February, 2007: Riots break out in several Wal-Marts when employees begin putting up Christmas, 2007 merchandise displays.

May, 2007: The 2008 presidential campaign begins in earnest. By the end of the year there are 26 Democrat candidates, 19 Republican candidates, 78 independent candidates, and Ralph Nader.

August, 2007: Ford declares bankruptcy, beginning a long legal battle that culminates in a government bail-out. By 2011 Ford is solvent again, and making a profit off hybrid electric cars they’ve had the technology for since 1989.

November, 2007: Rumors circulate that Fidel Castro is dead -- again. In 2012 Cuban authorities finally admit Castro died in 1987, and they’ve been circulating old footage of him ever since.

In 2013, Castro’s 26 year old clone takes control of Cuba.

Spring, 2008: As the primary season begins, the mainstream media makes a concentrated effort to uncover every single bad thing every Republican candidate ever did. Fighting back, bloggers and Midwest talk show hosts begin a similar investigation of all Democratic candidates.
In response, by July, 2008, all presidential candidates drop out of the race.
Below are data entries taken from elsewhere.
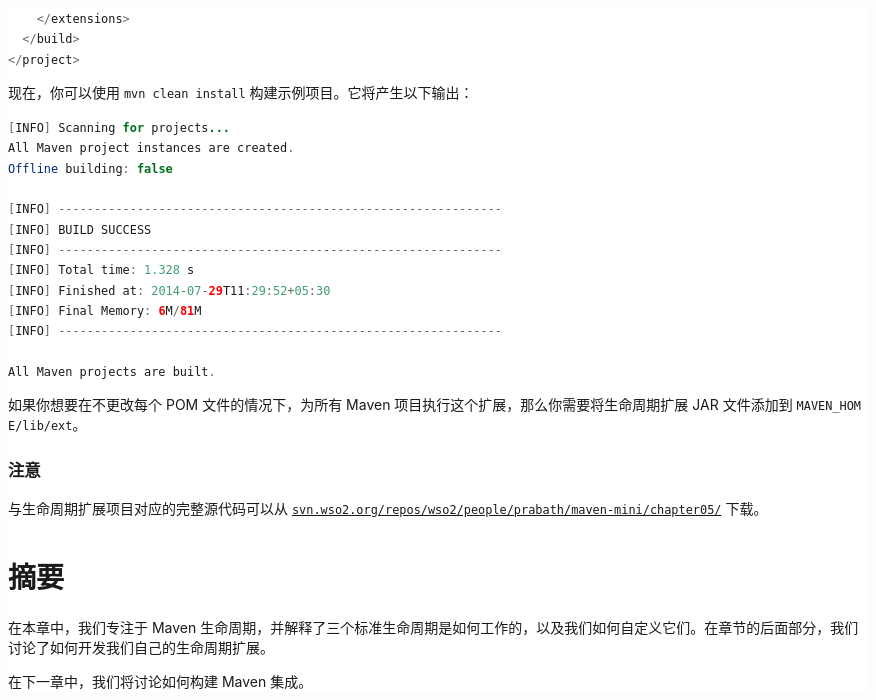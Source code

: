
 ```java
    </extensions>
  </build>
</project>
```

现在，你可以使用 `mvn clean install` 构建示例项目。它将产生以下输出：

```java
[INFO] Scanning for projects...
All Maven project instances are created.
Offline building: false

[INFO] --------------------------------------------------------------
[INFO] BUILD SUCCESS
[INFO] --------------------------------------------------------------
[INFO] Total time: 1.328 s
[INFO] Finished at: 2014-07-29T11:29:52+05:30
[INFO] Final Memory: 6M/81M
[INFO] --------------------------------------------------------------

All Maven projects are built.

```

如果你想要在不更改每个 POM 文件的情况下，为所有 Maven 项目执行这个扩展，那么你需要将生命周期扩展 JAR 文件添加到 `MAVEN_HOME/lib/ext`。

### 注意

与生命周期扩展项目对应的完整源代码可以从 [`svn.wso2.org/repos/wso2/people/prabath/maven-mini/chapter05/`](https://svn.wso2.org/repos/wso2/people/prabath/maven-mini/chapter05/) 下载。

# 摘要

在本章中，我们专注于 Maven 生命周期，并解释了三个标准生命周期是如何工作的，以及我们如何自定义它们。在章节的后面部分，我们讨论了如何开发我们自己的生命周期扩展。

在下一章中，我们将讨论如何构建 Maven 集成。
Ralph Nader declares himself provisional leader and attempts to move into the White House, but is driven off by a cigar-wielding Rush Limbaugh. A grass roots campaign to draft Colin Powell begins, but he flees the country.

August, 2008: Terrorists attack a major American city, killing several dozen people and injuring thousands in the hopes of controlling the election results.

September, 2008: After three days of waving banners and screaming, Republicans pick a far right wing conservative, and the Democrats a far left wing liberal for their Presidential candidates. Both claim to represent the “common” people.

November, 2008: Moderate voters stay away from the polls in droves, but of the 15% who do vote, most vote for the Democratic candidate. The Democrats declare they’ve been given a mandate by America to make changes, which they proceed to not make. Colin Powel returns from his “vacation” in Australia.

Early 2009: Bio-fuels have become so successful in North America that foreign oil imports actually fall. Certain countries get very nervous.

October, 2010: The Cubs lose the World Series when a playback review reveals their winning runner forgot to touch third base.

November, 2010: Republicans make gains in the mid-term elections, but Democrats retain control of the House and Senate.

Summer, 2011: The recovering economy takes a hit when bad weather across the country ruins crops. For the first time, people wonder what will happen if all that bio-fuel has to go back to making food.

September, 2011: New Orleans sinks. Ex-mayor Nagin stages a protest in front of ex-President Bush’s ranch.

January, 2012: Food riots break out – there’s enough to supply everyone, but not enough bio-diesel to get the food to market.

May, 2012: Astronomers continue arguing over whether Pluto is a planet.

November, 2012: The President is reelected in a squeaker, thanks in part to the first Hispanic Vice-Presidential candidate. Recounts are necessary in Pennsylvania, New Jersey, and the new state of West Michigan.

March, 2013: A comet wipes out New Jersey. The parties blame each other. Mayor Nagin, recently relocated to Hoboken, claims NASA steered the asteroid there to wipe out the African-American population. Jesse Jackson leads a march.

July, 2014: The first coal fueled, steam powered car goes online. Everyone proclaims it the most original thing they’ve ever seen.

Print this out, people. Wait and see.